La nueva educación

 

Actualmente surgen voces que proponen modelos educativos alternativos al tradicional. Uno de ellos es César Bona

Alicia Gracia (El Periódico del Estudiante)

"La educación ayuda a la persona a aprender a ser lo que es capaz de ser", dijo el poeta Hesíodo, pues ya en la Antigua Grecia se era consciente de la importancia que tenía la educación dentro del desarrollo de la sociedad. Y es que los niños, desde casi el inicio de su vida, comienzan a asistir a la escuela, a conocer a compañeros nuevos que más tarde ser convertirán en amigos, a jugar, a pintar, a dibujar y más tarde a escribir. Unas actividades que se convertirán en parte de la vida cotidiana de cada uno, que ayudarán a crecer intelectualmente, a conocer las cosas que gustan y las que no y a descubrir las capacidades propias. En todo este proceso existe una figura fundamental, la del profesor, que guiará el aprendizaje y, en muchos casos, dejará una huella imborrable en algunos de sus alumnos, pues ¿quién no recuerda ese profesor tan divertido de preescolar? ¿quién no se acuerda de ese maestro de inglés que te ponía tus canciones favoritas para enseñarte el idioma?
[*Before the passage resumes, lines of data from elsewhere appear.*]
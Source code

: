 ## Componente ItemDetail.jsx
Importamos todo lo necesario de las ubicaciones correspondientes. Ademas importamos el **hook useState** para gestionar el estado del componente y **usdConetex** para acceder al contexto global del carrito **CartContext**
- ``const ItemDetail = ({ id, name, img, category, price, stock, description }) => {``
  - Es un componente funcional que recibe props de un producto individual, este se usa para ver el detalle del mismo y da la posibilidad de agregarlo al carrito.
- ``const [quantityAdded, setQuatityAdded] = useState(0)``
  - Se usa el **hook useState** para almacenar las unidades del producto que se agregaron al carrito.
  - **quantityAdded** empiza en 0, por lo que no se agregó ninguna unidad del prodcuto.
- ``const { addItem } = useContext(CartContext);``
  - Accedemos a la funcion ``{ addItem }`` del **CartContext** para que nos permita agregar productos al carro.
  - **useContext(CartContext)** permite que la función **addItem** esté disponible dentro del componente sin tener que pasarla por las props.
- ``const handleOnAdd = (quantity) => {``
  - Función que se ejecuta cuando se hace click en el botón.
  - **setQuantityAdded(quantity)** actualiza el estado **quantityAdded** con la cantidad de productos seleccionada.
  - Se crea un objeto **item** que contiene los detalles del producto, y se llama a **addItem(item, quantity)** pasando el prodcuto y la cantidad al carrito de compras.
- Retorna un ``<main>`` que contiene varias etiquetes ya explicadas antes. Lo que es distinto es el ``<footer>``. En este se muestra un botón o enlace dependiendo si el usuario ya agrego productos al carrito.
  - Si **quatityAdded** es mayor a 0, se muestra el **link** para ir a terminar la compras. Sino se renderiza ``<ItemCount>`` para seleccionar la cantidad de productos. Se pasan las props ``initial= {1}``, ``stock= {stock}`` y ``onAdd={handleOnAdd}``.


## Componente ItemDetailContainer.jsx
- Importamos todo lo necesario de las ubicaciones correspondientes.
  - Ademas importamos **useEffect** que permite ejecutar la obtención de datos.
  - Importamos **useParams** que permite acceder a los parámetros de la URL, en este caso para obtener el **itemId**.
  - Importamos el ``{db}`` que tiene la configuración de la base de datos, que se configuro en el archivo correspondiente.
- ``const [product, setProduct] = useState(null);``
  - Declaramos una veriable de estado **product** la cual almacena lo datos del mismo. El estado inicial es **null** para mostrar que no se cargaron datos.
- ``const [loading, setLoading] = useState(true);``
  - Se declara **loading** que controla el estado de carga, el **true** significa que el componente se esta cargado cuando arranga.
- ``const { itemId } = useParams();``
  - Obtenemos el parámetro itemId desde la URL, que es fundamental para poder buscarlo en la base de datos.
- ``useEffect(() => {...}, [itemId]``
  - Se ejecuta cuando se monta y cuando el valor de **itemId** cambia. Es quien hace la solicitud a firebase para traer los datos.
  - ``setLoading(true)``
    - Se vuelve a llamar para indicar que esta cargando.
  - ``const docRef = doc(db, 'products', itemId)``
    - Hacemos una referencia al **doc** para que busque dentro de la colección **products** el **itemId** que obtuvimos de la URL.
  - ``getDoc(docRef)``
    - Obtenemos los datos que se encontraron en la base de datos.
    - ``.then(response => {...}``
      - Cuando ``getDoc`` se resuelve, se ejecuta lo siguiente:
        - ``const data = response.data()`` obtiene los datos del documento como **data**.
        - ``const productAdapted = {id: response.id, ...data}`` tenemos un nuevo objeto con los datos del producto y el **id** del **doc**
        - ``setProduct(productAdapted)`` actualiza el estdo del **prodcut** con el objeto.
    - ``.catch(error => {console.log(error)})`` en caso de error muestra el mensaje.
Actualmente están surgiendo distintas voces disidentes que proponen modelos educativos alternativos o diferentes a los tradicionales. Una de esas voces, que ha alcanzado mucha repercusión, es la del maestro aragonés de 43 años, natural de Ainzón, César Bona, que desde que se hiciese pública su nominación al Premio Global del Profesorado que lo sitúa entre los 50 mejores maestros de todo el mundo, uno de los galardones internacionales más importantes para los docentes y considerado como el Nobel de la Educación, se ha convertido en el centro de atención.

"La posición en la que nos encontramos los maestros y las maestras es privilegiada. En primer lugar porque entras a un lugar donde la imaginación y la curiosidad brotan, les ayudas a que brote, no les cortas las alas. Pero a la vez tenemos una gran responsabilidad que es el pensar que los niños y niñas que tenemos ahora mismo en las escuelas en pocos años van a ser los futuros presidentes de algunos gobiernos, el marido que sabrá respetar su mujer, la mujer que tendrá empatía hacia los demás", por ello, César Bona considera que "en las escuelas hace falta más empatía, más sensibilidad. La base de la pizza de la educación podría ser el respeto a uno mismo y a los compañeros, a los animales, al medio, a partir de eso se pueden construir otras cosas", añade.

Este maestro aragonés considera que la educación debe estar enfocada a los valores y las emociones, y restar importancia a la hegemonía de los libros de texto y los deberes excesivos, con el fin de motivar a sus alumnos y conseguir enseñar, de una forma divertida y amena, a través del juego y haciendo que "los niños se sientan protagonistas". Por ello, cada uno de sus alumnos ejerce un rol distinto dentro del aula, como por ejemplo, el jefe de reciclaje, el defensor de la lectura, la comisión periodística, el recogepersianas, el curioso, el abogado, el historiador, el apuntacitas, el encargado de la lista negra de los que hablaron demasiado o el cabecilla de los sublevados.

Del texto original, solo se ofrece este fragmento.